Como todos los temas que mí me preocupan y de los que me ocupo, escribo y doy charlas, empiezan atravesándome en lo personal. Es que si yo no desarrollo las cosas desde adentro hacia afuera, desde la vivencia, desde el corazón o desde el sentimiento hacia el desarrollo intelectual de ese tema, no me atrae, no me compromete. Con la paternidad y la relación padre-hijos he trabajado mucho con grupos de reflexión de hombres. Y lo he trabajado en mí mismo, como padre todo el tiempo, y ahora como abuelo más o menos flamante -porque tengo un nieto de un año y medio- y a su vez ahora veo de cerca a mi hijo pasar por las mismas cosas que pasé, cometiendo errores, errando y aprendiendo. La charla nace desde la experiencia pero también desde la empatía de ver el dolor de muchos hijos por esa ausencia paterna y del dolor de muchos padres por no haber podido acercarse como necesitaban o querían porque estamos en una sociedad que yo digo tiene hambre de padre y empacho de madre. Por eso la charla es abierta a hombres y mujeres.

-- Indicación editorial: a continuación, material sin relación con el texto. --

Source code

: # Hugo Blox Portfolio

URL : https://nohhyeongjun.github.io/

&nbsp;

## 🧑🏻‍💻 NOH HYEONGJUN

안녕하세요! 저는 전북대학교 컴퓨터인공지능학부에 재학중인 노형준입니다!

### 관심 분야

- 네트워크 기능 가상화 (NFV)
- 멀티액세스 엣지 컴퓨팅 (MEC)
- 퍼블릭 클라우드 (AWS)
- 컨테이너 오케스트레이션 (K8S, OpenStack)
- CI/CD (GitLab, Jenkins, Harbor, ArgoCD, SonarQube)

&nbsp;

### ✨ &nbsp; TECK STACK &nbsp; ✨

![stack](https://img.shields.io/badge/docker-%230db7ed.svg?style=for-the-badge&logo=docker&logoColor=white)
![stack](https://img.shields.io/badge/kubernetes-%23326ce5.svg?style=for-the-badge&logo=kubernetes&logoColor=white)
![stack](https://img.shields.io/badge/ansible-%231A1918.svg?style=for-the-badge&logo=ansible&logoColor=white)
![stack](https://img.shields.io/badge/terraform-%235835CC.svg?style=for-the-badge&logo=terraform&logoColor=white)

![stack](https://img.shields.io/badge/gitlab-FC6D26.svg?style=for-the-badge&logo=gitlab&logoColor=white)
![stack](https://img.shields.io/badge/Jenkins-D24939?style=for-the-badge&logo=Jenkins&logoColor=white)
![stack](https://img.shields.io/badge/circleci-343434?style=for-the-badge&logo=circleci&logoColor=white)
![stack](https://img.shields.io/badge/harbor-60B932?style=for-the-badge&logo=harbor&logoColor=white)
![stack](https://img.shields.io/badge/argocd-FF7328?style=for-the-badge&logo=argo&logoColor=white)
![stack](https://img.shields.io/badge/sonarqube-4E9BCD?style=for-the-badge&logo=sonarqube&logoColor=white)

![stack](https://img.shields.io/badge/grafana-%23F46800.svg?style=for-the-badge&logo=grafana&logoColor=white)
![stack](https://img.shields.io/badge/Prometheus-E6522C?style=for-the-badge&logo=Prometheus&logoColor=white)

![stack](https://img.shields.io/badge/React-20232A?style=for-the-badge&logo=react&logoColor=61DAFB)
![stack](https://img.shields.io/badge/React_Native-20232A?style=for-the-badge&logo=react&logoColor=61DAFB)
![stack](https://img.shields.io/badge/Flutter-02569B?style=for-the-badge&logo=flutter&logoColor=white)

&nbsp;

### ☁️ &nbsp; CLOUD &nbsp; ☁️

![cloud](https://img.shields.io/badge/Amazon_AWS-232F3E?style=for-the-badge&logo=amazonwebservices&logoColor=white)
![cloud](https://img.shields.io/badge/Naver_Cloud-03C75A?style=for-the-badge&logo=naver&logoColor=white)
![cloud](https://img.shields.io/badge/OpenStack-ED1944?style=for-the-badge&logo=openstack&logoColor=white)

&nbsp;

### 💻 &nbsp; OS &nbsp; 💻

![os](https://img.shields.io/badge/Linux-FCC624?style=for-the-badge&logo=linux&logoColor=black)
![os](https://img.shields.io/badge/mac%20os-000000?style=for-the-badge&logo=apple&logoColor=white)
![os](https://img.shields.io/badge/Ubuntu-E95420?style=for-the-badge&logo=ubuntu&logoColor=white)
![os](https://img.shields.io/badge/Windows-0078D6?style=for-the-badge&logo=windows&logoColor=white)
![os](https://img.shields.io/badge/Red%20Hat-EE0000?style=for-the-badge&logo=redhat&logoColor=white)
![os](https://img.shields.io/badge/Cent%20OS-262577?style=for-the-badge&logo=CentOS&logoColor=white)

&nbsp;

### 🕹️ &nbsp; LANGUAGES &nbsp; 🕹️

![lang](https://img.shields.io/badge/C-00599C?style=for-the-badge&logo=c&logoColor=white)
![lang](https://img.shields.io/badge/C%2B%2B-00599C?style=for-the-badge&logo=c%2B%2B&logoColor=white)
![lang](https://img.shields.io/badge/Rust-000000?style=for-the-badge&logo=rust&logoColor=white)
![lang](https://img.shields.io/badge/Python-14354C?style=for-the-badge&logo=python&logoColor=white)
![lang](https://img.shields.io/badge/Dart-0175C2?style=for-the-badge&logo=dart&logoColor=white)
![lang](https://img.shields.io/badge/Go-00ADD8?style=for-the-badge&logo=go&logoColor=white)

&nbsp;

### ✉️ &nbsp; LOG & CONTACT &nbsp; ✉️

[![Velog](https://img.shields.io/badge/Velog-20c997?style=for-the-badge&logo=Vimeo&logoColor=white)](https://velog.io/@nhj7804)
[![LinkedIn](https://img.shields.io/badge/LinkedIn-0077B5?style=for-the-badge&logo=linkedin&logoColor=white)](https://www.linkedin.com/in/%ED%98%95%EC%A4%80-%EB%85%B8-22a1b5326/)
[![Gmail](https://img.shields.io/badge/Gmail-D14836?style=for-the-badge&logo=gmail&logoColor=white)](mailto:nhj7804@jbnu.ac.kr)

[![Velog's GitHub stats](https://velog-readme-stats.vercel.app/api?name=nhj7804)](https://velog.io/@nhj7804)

Porque creo que es importante que las mamás escuchen estas cosas que nos pasan, que entiendan las diferencias. Muchas veces sucede que un papá se acerca y quiere hacerse cargo de los chicos, como ellas les piden. Pero a su vez, aparece la crítica destructiva, por cómo lo vistió, que ella lo hubiese hecho mejor, etc. Y la verdad es que las mamás no tienen un \\\'vistómetro\\\\\\\\\\\\\\\'\\\\\\\\\\\\\\\' que mide cómo se viste bien a un hijo, las mamás tienen una práctica, nada más. El papá lo va a vestir diferente, no peor, diferente. No le va a dar de comer peor, sino diferente. No juega de una manera más peligrosa o más bruta, juega de manera diferente. El papá seguramente va a cumplir su \\\'misión paterna\\\', desordenando lo que la mamá ordenó. Y ahí es dónde ambos tienen que aprender algo para hacer mejor la relación. Por ejemplo, la mamá bañó al niño, le dio de comer y lo acostó. Pero llega el papá que no lo vio en todo el día, entonces lo despierta para jugar. Y ahí se arma la guerra: que la madre dice que ahora no, y el papá dice, que si no es ahora ¿cuándo?. El papá tiene que tener el compromiso de volver a ordenar. No es que no pueda desordenar, tiene que desordenar porque es el momento que tiene para su hijo. Lo que tiene que saber es que no es un hijo más que deja las cosas tiradas. Tiene que ordenarlas después.

Tu mirada ¿es un buen regalo del Día del Padre?

Podría tomarse como un regalo para que el Día del Padre no sea ese día en que con la plata del padre, los hijos le compran un regalo, cada vez más caro. Sino que el regalo sea, en todo caso, que padres e hijos estén mas cerca.